On 12/22/2015 11:13 AM, Laura Abbott wrote:
>> 3. Zero at free, *don't* Zero at alloc (when __GFP_ZERO)
>>     (what I'm suggesting, possibly less perf impact vs. #2)
> 
> poisoning with non-zero memory makes it easier to determine that the error
> came from accessing the sanitized memory vs. some other case.

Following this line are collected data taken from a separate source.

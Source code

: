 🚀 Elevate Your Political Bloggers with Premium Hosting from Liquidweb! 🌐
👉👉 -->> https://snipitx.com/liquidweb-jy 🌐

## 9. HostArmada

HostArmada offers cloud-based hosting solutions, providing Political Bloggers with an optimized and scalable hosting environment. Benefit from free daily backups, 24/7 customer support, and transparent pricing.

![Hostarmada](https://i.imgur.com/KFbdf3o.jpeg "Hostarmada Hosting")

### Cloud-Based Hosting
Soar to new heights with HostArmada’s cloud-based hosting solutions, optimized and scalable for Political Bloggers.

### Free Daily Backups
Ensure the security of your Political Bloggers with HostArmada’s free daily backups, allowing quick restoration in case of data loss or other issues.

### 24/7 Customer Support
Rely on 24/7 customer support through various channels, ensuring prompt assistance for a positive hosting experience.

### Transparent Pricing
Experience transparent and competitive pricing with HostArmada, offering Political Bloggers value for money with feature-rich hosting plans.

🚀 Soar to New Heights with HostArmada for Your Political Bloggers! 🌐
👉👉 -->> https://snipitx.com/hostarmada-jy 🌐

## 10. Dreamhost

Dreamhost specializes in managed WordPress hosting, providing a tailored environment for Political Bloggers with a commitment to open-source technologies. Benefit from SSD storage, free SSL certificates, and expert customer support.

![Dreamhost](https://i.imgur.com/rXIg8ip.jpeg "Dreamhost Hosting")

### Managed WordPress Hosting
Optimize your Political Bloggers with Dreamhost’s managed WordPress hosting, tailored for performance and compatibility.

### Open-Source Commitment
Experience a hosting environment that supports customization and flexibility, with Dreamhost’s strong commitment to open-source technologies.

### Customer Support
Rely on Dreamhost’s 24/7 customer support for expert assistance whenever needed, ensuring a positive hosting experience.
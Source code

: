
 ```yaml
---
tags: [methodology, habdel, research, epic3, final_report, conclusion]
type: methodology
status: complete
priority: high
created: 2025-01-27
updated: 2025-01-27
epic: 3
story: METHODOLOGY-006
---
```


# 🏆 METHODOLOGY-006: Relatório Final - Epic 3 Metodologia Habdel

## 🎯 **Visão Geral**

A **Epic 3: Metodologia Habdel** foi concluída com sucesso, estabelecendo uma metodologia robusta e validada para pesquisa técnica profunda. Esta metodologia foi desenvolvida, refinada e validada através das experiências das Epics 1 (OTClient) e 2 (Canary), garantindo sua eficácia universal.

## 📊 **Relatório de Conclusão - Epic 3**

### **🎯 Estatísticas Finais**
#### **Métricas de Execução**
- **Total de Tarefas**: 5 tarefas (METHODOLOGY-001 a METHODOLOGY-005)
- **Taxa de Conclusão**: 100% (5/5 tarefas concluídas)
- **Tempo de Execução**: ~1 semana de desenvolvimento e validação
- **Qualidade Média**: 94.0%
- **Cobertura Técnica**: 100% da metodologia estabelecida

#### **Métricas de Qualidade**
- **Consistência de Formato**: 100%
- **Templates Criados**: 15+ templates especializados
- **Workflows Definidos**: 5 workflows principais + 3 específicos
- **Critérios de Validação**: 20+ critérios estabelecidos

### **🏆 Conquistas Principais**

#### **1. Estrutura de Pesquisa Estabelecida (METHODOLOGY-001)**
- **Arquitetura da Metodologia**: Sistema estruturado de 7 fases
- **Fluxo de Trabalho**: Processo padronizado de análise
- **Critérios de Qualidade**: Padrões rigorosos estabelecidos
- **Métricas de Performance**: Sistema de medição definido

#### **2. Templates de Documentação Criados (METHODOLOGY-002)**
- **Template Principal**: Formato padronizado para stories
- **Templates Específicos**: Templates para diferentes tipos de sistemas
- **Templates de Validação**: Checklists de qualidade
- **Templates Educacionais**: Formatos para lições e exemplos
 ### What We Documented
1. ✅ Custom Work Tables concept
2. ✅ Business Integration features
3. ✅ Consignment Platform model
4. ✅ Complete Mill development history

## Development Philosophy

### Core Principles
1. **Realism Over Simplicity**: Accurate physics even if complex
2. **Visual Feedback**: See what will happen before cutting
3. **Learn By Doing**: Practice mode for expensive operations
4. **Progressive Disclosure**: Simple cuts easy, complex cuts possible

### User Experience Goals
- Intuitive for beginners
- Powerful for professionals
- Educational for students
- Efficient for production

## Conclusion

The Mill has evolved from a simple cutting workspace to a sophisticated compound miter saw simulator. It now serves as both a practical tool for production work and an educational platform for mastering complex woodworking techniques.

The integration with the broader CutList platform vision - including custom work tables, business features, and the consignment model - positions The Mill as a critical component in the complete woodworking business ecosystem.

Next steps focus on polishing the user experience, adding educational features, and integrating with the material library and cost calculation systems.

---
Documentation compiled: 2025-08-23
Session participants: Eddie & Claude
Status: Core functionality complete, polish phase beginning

I don't think
> the feature would be as strong if the memory was only zeroed vs. some other
> data value.

How does that scenario work?  Your patch description says:

> +	  Use-after-free bugs for structures containing
> +	  pointers can also be detected as dereferencing the sanitized pointer
> +	  will generate an access violation.

In the case that we wrote all zeros, we'd be accessing userspace at a
known place that we don't generally allow memory to be mapped anyway.
Could you elaborate on a scenario where zeros are weaker than a random
poison value?

In any case (if a poison value is superior to 0's), it's a balance
between performance vs. the likelihood of the poisoned value being
tripped over.

I think the performance impact of this feature is going to be *the*
major thing that keeps folks from using it in practice.  I'm trying to
suggest a way that you _might_ preserve some performance, and get more
folks to use it.

1. Keep information from leaking (doesn't matter which value we write)
2. Detect use-after-free bugs (0's are less likely to be detected???)
3. Preserve performance (0's are likely to preserve more performance)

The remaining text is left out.